▸ WORK REQUEST: Reproduce each record exactly. The pictures should be skipped.

▸ DATA SUPPLIED:
======
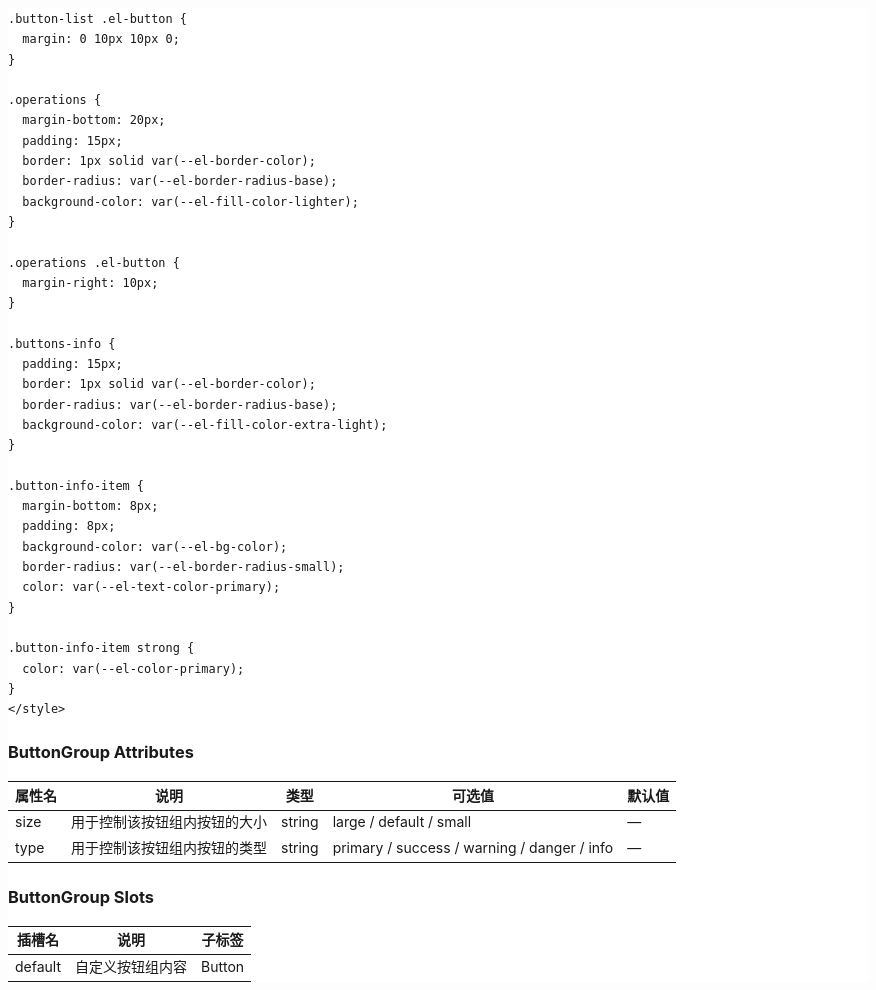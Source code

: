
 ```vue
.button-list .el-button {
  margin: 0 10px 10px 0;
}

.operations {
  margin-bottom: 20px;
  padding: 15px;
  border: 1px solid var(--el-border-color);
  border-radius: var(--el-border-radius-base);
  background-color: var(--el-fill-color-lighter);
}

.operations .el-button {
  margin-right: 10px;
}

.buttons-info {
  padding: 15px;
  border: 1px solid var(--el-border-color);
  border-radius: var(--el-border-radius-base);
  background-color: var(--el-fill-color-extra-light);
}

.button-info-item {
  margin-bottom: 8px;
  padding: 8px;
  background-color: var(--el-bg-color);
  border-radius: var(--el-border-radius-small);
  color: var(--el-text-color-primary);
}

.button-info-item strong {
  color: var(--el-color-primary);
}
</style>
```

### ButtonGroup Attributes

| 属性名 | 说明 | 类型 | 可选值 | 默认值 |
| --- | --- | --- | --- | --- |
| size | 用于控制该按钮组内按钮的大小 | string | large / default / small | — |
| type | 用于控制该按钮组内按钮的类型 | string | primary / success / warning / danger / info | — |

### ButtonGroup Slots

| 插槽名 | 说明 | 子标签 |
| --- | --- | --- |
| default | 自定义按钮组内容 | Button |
======
▸ OUTPUT FOR THIS EXERCISE:
Source code

:
 ```vue
.button-list .el-button {
  margin: 0 10px 10px 0;
}

.operations {
  margin-bottom: 20px;
  padding: 15px;
  border: 1px solid var(--el-border-color);
  border-radius: var(--el-border-radius-base);
  background-color: var(--el-fill-color-lighter);
}

.operations .el-button {
  margin-right: 10px;
}

.buttons-info {
  padding: 15px;
  border: 1px solid var(--el-border-color);
  border-radius: var(--el-border-radius-base);
  background-color: var(--el-fill-color-extra-light);
}

.button-info-item {
  margin-bottom: 8px;
  padding: 8px;
  background-color: var(--el-bg-color);
  border-radius: var(--el-border-radius-small);
  color: var(--el-text-color-primary);
}

.button-info-item strong {
  color: var(--el-color-primary);
}
</style>
```

### ButtonGroup Attributes

| 属性名 | 说明 | 类型 | 可选值 | 默认值 |
| --- | --- | --- | --- | --- |
| size | 用于控制该按钮组内按钮的大小 | string | large / default / small | — |
| type | 用于控制该按钮组内按钮的类型 | string | primary / success / warning / danger / info | — |

### ButtonGroup Slots

| 插槽名 | 说明 | 子标签 |
| --- | --- | --- |
| default | 自定义按钮组内容 | Button |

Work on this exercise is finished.